These vast solitudes are infested by two races of men, perpetually at war with each other: the Indian Bravos, or Pampas, and the Guachos.
The Guachos, a caste peculiar to the Argentine provinces, are not to be met elsewhere.
These men, charged with the supervision of the wild cattle and horses which range at large through the whole extent of these wide plains, are, for the most part, whites by race; but, crossed in blood with the aborigines for many years, they have in time become almost as barbarous as the Indians themselves, from whom they have learnt their cunning and cruelty.
They live on horseback, lie in the bare sun, support themselves on the flesh of their beasts when unlucky in the chase, and only approach the towns and haciendas for the purpose of exchanging their skins, their ñandú (the ostrich of the Pampas) plumes, and furs, for spirits, silver spurs, powder, knifes, and the cloths of gaudy colours with which they delight to adorn their persons.
The true Centaurs of the New World, as rapid as the Tartar riders of the Steppes of Siberia, they transport themselves with prodigious speed from one extremity of the Banda Oriental to the other. They recognise no law beyond the whim of the moment; no master but their will. For the most part, they do not know the proprietor who employs them, and whom they only see at rare intervals.
The Guachos are almost as much to be dreaded as the Indians by travellers, who dare not venture upon the Pampas except in considerable numbers, so as to afford mutual protection against the aggressions to which they are constantly exposed, either from Indians or from the wild beasts.
The caravans are usually composed of fifteen, or even twenty, wagons, or galeras, drawn by six or eight oxen apiece. Their drivers, crouching under the hide covering of the galeras, urge them on with long goads, slung over their heads, with which they can easily reach the leading oxen of the team.
A capataz, or major-domo,—a resolute man, thoroughly acquainted with the Pampas,—commands the caravan, having under his orders some thirty peones, who, like himself, are mounted, and gallop around the convoy, watch the relief cattle, and, in case of attack, defend the travellers of every age whom they escort.

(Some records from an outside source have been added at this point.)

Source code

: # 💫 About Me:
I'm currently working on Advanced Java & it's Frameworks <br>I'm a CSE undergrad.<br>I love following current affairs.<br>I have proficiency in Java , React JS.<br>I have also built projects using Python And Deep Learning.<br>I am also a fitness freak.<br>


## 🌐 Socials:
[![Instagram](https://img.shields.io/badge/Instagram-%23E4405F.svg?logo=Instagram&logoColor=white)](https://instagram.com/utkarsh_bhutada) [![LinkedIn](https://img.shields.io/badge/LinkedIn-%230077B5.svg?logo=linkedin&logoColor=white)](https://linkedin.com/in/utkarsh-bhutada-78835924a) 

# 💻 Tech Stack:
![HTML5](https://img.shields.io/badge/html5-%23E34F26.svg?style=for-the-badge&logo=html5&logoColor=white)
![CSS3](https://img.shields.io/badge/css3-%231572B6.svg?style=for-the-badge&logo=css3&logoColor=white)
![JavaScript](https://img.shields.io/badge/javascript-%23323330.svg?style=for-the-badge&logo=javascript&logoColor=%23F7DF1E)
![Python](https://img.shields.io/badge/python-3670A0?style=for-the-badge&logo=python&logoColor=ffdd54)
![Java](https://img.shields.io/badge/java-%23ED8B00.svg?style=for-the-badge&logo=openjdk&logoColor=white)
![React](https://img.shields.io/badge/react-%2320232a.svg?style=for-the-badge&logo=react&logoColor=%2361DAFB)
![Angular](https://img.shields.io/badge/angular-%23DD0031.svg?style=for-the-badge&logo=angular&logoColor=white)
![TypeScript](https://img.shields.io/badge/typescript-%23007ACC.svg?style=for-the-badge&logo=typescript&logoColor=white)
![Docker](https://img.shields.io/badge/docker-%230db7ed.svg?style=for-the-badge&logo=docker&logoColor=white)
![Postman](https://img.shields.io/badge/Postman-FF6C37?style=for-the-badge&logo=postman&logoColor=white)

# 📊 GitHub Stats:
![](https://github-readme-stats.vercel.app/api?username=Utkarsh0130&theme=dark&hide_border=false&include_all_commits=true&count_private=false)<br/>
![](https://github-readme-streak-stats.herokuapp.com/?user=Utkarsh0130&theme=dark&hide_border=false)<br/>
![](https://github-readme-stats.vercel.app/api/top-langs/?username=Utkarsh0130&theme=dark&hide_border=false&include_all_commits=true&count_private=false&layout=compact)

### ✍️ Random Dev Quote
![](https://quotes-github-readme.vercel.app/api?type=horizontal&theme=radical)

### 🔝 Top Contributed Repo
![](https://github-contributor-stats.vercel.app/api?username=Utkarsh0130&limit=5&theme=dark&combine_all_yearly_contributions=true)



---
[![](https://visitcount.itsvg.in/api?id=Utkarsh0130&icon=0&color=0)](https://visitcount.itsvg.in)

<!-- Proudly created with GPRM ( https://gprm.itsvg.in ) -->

Nothing can be seen at once so picturesque and sad as the aspect the caravans present as they extend themselves in a long serpentine line over the Pampas, advancing at a slow and regular pace along roads full of quagmires, over which the immense galeras roll, groaning on their croaking and massive wheels, tottering with indescribable swayings and joltings along ruts, out of which the oxen, lowing and stretching their smoking nostrils to the ground, can hardly drag them.
Ofttimes these heavy caravans are passed by arrieros (muleteers), whose recua (string of mules) trots gaily on, to the tinkling of a silver bell attached to the neck of the yegua madrina (the leading mule), and to the sound of "Arrea, mulos" (Get on mules), incessantly repeated, in all notes of the gamut, by the arriero chief and his peones who gallop about the mules to prevent their straying to right or left.